Intestinal microbiota-mediated serum pharmacochemistry reveals hepatoprotective metabolites of Platycodonis Radix against APAP-induced liver injury.

Abstract

The urgent need for new medications that regulate CYP2E1, CASP3, Nrf2, HO-1, TLR2, TLR4, STAT3, and NF-κB activities is paramount for the treatment of drug-induced liver injury (DILI), particularly from acetaminophen (APAP). Previous studies have suggested that platycosides of Platycodonis Radix exhibits hepatoprotective properties against APAP-induced liver injury (AILI), and their serum metabolites may be the effective agents. As the identify the serum metabolites of platycosides is a huge challenge, the mechanism whether platycosides exert effects through the serum metabolites regulating those targets still remain unclear. In this study, we propose a novel method termed intestinal microbiota-mediated serum pharmacochemistry (IMSP) to identify the serum metabolite profile of platycosides, using deglycosylated platycosides as template molecules. Our results identified a total of 44 prototype platycosides in the total platycosides fraction of Platycodonis Radix (PF). In rat serum, we identified 12 prototype platycosides and 45 metabolites derived from the 44 platycosides.

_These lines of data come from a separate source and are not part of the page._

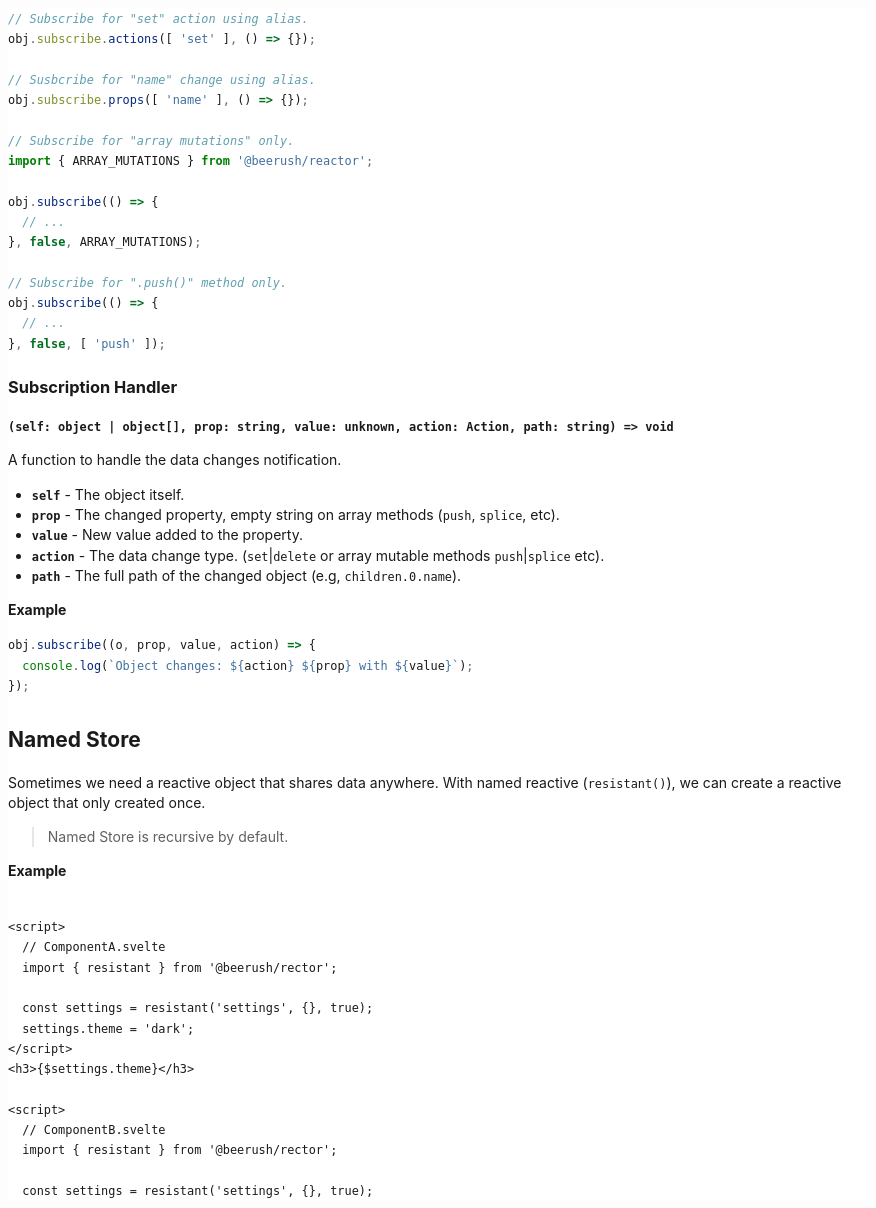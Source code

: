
 ```js
// Subscribe for "set" action using alias.
obj.subscribe.actions([ 'set' ], () => {});

// Susbcribe for "name" change using alias.
obj.subscribe.props([ 'name' ], () => {});

// Subscribe for "array mutations" only.
import { ARRAY_MUTATIONS } from '@beerush/reactor';

obj.subscribe(() => {
  // ...
}, false, ARRAY_MUTATIONS);

// Subscribe for ".push()" method only.
obj.subscribe(() => {
  // ...
}, false, [ 'push' ]);

```

### Subscription Handler

**`(self: object | object[], prop: string, value: unknown, action: Action, path: string) => void`**

A function to handle the data changes notification.

- **`self`** - The object itself.
- **`prop`** - The changed property, empty string on array methods (`push`, `splice`, etc).
- **`value`** - New value added to the property.
- **`action`** - The data change type. (`set`|`delete` or array mutable methods `push`|`splice` etc).
- **`path`** - The full path of the changed object (e.g, `children.0.name`).

**Example**

```js
obj.subscribe((o, prop, value, action) => {
  console.log(`Object changes: ${action} ${prop} with ${value}`);
});

```

## Named Store

Sometimes we need a reactive object that shares data anywhere.
With named reactive (`resistant()`), we can create a reactive object that only created once.

> Named Store is recursive by default.

**Example**

```svelte

<script>
  // ComponentA.svelte
  import { resistant } from '@beerush/rector';

  const settings = resistant('settings', {}, true);
  settings.theme = 'dark';
</script>
<h3>{$settings.theme}</h3>

<script>
  // ComponentB.svelte
  import { resistant } from '@beerush/rector';

  const settings = resistant('settings', {}, true);
```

Furthermore, our findings indicate that all 44 platycosides can enter the serum in the form of metabolites. The presence of these metabolites in serum is closely related to their oral bioavailability and the content of the prototypes. The in vivo animal experiments showed that the PF possessed significant anti-AILI effects and CYP2E1, CASP3, Nrf2, HO-1, TLR2, TLR4, STAT3, and NF-κB p65 regulation activities. And the in vitro cell experiments and molecular docking analyses further demonstrated that the hepatoprotective effects were mainly ascribed to the serum metabolites, which regulating targets of CYP2E1, CASP3, Nrf2, HO-1, TLR2, TLR4, STAT3, and NF-κB p65. Additionally, the activities of these metabolites are closely associated with their structures. In summary, the IMSP method significantly enhances the ability to identify platycoside metabolites in serum, reveals that all platycosides may contribute to anti-AILI activity through their metabolites, PF and some of these metabolites are promising candidate compounds for developing new medications with anti-AILI effects for the first time.